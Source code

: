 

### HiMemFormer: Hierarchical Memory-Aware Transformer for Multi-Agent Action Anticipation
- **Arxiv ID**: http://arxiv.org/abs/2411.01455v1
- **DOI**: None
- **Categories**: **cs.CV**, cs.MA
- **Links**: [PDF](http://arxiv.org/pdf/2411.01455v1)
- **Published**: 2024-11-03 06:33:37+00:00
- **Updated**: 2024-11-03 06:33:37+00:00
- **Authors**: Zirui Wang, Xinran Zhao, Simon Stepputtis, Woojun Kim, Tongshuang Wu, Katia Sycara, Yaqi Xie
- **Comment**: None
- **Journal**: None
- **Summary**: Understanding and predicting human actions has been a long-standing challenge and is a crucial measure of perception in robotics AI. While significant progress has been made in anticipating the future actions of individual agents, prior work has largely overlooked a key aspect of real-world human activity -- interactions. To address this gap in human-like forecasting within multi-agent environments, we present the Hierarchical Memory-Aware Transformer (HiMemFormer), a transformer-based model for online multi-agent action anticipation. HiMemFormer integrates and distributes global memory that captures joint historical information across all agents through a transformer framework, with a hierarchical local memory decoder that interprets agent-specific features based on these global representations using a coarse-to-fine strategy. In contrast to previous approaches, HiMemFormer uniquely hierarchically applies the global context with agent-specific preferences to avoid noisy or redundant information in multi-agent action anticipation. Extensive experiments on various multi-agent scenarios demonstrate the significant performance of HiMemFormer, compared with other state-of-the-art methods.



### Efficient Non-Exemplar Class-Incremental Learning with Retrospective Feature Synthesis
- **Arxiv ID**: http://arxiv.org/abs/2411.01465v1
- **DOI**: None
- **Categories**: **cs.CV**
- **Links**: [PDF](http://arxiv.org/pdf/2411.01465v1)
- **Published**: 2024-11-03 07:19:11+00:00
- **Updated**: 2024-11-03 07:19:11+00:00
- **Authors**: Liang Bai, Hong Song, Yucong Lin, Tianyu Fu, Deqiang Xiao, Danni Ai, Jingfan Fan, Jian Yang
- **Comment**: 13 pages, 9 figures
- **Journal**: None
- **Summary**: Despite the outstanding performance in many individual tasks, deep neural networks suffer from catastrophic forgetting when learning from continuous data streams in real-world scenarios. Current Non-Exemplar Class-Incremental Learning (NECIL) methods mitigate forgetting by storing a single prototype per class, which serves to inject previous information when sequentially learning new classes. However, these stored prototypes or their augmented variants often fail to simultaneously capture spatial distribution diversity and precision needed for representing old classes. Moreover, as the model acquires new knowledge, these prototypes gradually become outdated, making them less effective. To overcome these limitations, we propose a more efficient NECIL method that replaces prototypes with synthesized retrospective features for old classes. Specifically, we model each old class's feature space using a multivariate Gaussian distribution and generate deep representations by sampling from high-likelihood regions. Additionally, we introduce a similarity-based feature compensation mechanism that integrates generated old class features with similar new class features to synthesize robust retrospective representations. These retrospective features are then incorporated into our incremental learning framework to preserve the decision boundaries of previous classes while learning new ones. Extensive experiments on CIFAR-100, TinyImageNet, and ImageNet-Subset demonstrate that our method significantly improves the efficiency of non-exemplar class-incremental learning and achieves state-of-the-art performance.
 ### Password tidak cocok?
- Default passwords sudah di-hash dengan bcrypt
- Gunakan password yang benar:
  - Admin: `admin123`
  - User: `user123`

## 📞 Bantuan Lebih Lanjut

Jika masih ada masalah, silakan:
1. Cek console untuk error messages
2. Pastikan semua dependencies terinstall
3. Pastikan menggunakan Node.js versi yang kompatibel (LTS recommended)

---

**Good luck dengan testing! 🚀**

**********

* YOUR ASSIGNMENT:
If a line in the listing holds the word "Links", list that line.

* EXERCISE ANSWER:
- **Links**: [PDF](http://arxiv.org/pdf/2411.01455v1)
- **Links**: [PDF](http://arxiv.org/pdf/2411.01465v1)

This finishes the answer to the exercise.